**EXERCISE PROMPT:** Find the lines holding the string "Group" in the data, then copy all of them.

**DATA LISTING:**

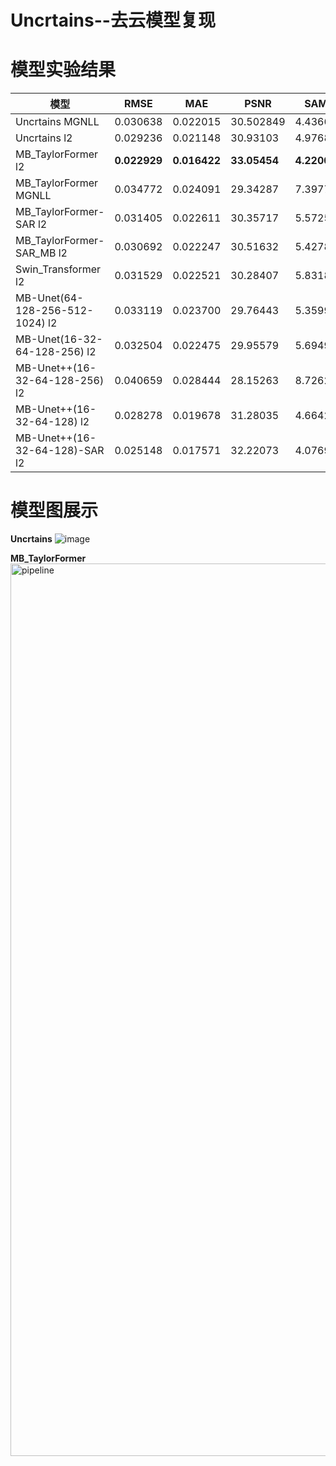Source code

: # Uncrtains--去云模型复现

# 模型实验结果  
模型 | RMSE | MAE | PSNR | SAM | SSIM 
--- | --- | --- | --- | --- | ---
Uncrtains MGNLL | 0.030638 | 0.022015 | 30.502849 | 4.43660 | 0.92405
Uncrtains l2 | 0.029236 | 0.021148 | 30.93103 | 4.97689 | 0.91461
MB_TaylorFormer l2 | **0.022929** | **0.016422** | **33.05454** | **4.22007** | **0.92842**
MB_TaylorFormer MGNLL | 0.034772 | 0.024091 | 29.34287 | 7.39779 | 0.81294 
MB_TaylorFormer-SAR l2 | 0.031405 |0.022611 |30.35717 | 5.57255 | 0.88887
MB_TaylorFormer-SAR_MB l2 | 0.030692 | 0.022247 | 30.51632 | 5.42780 | 0.88798
Swin_Transformer l2 | 0.031529 | 0.022521 | 30.28407 | 5.83186 | 0.86723
MB-Unet(64-128-256-512-1024) l2 | 0.033119 | 0.023700 | 29.76443 | 5.35992 | 0.83499 
MB-Unet(16-32-64-128-256) l2 | 0.032504 | 0.022475 | 29.95579 | 5.69498 | 0.85839 
MB-Unet++(16-32-64-128-256) l2 | 0.040659 | 0.028444 | 28.15263 | 8.72629 | 0.88436
MB-Unet++(16-32-64-128) l2 | 0.028278 | 0.019678 | 31.28035 | 4.66427 | 0.91292
MB-Unet++(16-32-64-128)-SAR l2 | 0.025148 | 0.017571 | 32.22073 | 4.07692 | 0.92498





# 模型图展示
**Uncrtains**
![image](https://github.com/ZYJ-Group/Tanghy/assets/94824386/4c5ea776-4858-4f85-bfce-17913968d064)  


**MB_TaylorFormer**
<img width="1428" alt="pipeline" src="https://github.com/ZYJ-Group/Tanghy/assets/94824386/a62e793e-88c2-4452-8f3f-71d411baa22b">  
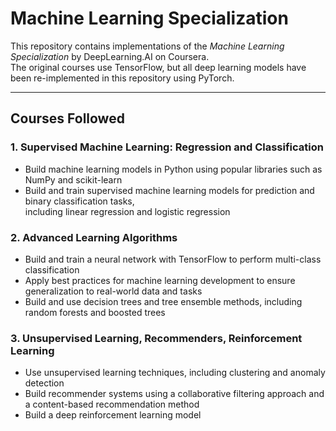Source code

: # Machine Learning Specialization

This repository contains implementations of the *Machine Learning Specialization* by DeepLearning.AI on Coursera.  
The original courses use TensorFlow, but all deep learning models have been re-implemented in this repository using PyTorch.

---

## Courses Followed

### 1. Supervised Machine Learning: Regression and Classification
- Build machine learning models in Python using popular libraries such as NumPy and scikit-learn  
- Build and train supervised machine learning models for prediction and binary classification tasks,  
  including linear regression and logistic regression

### 2. Advanced Learning Algorithms
- Build and train a neural network with TensorFlow to perform multi-class classification  
- Apply best practices for machine learning development to ensure generalization to real-world data and tasks  
- Build and use decision trees and tree ensemble methods, including random forests and boosted trees

### 3. Unsupervised Learning, Recommenders, Reinforcement Learning
- Use unsupervised learning techniques, including clustering and anomaly detection  
- Build recommender systems using a collaborative filtering approach and a content-based recommendation method  
- Build a deep reinforcement learning model
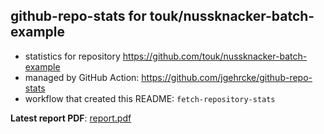 ## github-repo-stats for touk/nussknacker-batch-example

- statistics for repository https://github.com/touk/nussknacker-batch-example
- managed by GitHub Action: https://github.com/jgehrcke/github-repo-stats
- workflow that created this README: `fetch-repository-stats`

**Latest report PDF**: [report.pdf](https://github.com/TouK/nussknacker-repo-stats/raw/github-repo-stats/touk/nussknacker-batch-example/latest-report/report.pdf)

**FINISHED TASK:**
![image](https://github.com/ZYJ-Group/Tanghy/assets/94824386/4c5ea776-4858-4f85-bfce-17913968d064)  
<img width="1428" alt="pipeline" src="https://github.com/ZYJ-Group/Tanghy/assets/94824386/a62e793e-88c2-4452-8f3f-71d411baa22b">  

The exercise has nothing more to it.